**DATA RECORDS:**
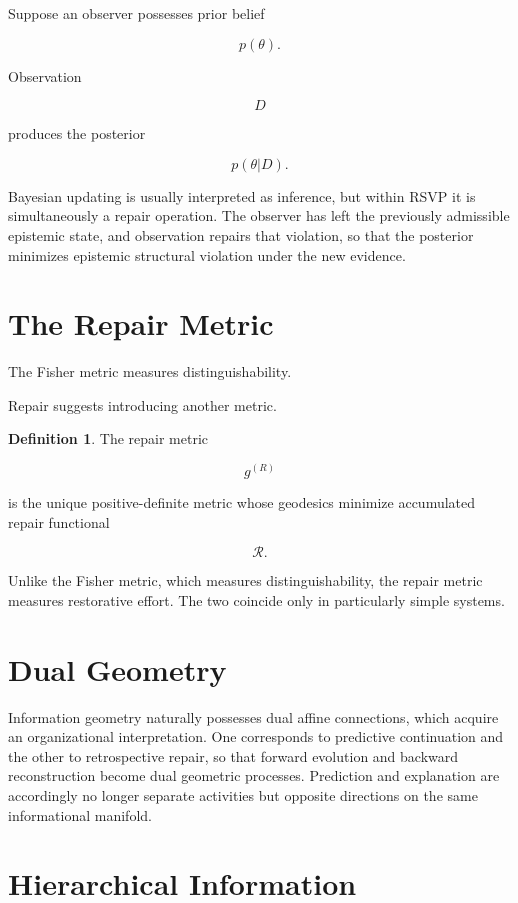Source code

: \documentclass[11pt,oneside]{book}
\numberwithin{equation}{chapter}
\theoremstyle{definition}
\newtheorem{definition}{Definition}[chapter]
\theoremstyle{plain}
\begin{document}
Suppose an observer possesses prior belief

\[
p(\theta).
\]

Observation

\[
D
\]

produces the posterior

\[
p(\theta|D).
\]

Bayesian updating is usually interpreted as inference, but within RSVP it is simultaneously a repair operation. The observer has left the previously admissible epistemic state, and observation repairs that violation, so that the posterior minimizes epistemic structural violation under the new evidence.

\section{The Repair Metric}

The Fisher metric measures distinguishability.

Repair suggests introducing another metric.

\begin{definition}

The repair metric

\[
g^{(R)}
\]

is the unique positive-definite metric whose geodesics minimize accumulated
repair functional

\[
\mathcal R.
\]

\end{definition}

Unlike the Fisher metric, which measures distinguishability, the repair metric measures restorative effort. The two coincide only in particularly simple systems.

\section{Dual Geometry}

Information geometry naturally possesses dual affine connections, which acquire an organizational interpretation. One corresponds to predictive continuation and the other to retrospective repair, so that forward evolution and backward reconstruction become dual geometric processes. Prediction and explanation are accordingly no longer separate activities but opposite directions on the same informational manifold.

\section{Hierarchical Information}
\end{document}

**EXERCISE:**
The expected response is every line of the material, written out exactly, with the images removed.

**ANSWER TO THIS PROBLEM:**
Source code

: \documentclass[11pt,oneside]{book}
\numberwithin{equation}{chapter}
\theoremstyle{definition}
\newtheorem{definition}{Definition}[chapter]
\theoremstyle{plain}
\begin{document}
Suppose an observer possesses prior belief

\[
p(\theta).
\]

Observation

\[
D
\]

produces the posterior

\[
p(\theta|D).
\]

Bayesian updating is usually interpreted as inference, but within RSVP it is simultaneously a repair operation. The observer has left the previously admissible epistemic state, and observation repairs that violation, so that the posterior minimizes epistemic structural violation under the new evidence.

\section{The Repair Metric}

The Fisher metric measures distinguishability.

Repair suggests introducing another metric.

\begin{definition}

The repair metric

\[
g^{(R)}
\]

is the unique positive-definite metric whose geodesics minimize accumulated
repair functional

\[
\mathcal R.
\]

\end{definition}

Unlike the Fisher metric, which measures distinguishability, the repair metric measures restorative effort. The two coincide only in particularly simple systems.

\section{Dual Geometry}

Information geometry naturally possesses dual affine connections, which acquire an organizational interpretation. One corresponds to predictive continuation and the other to retrospective repair, so that forward evolution and backward reconstruction become dual geometric processes. Prediction and explanation are accordingly no longer separate activities but opposite directions on the same informational manifold.

\section{Hierarchical Information}
\end{document}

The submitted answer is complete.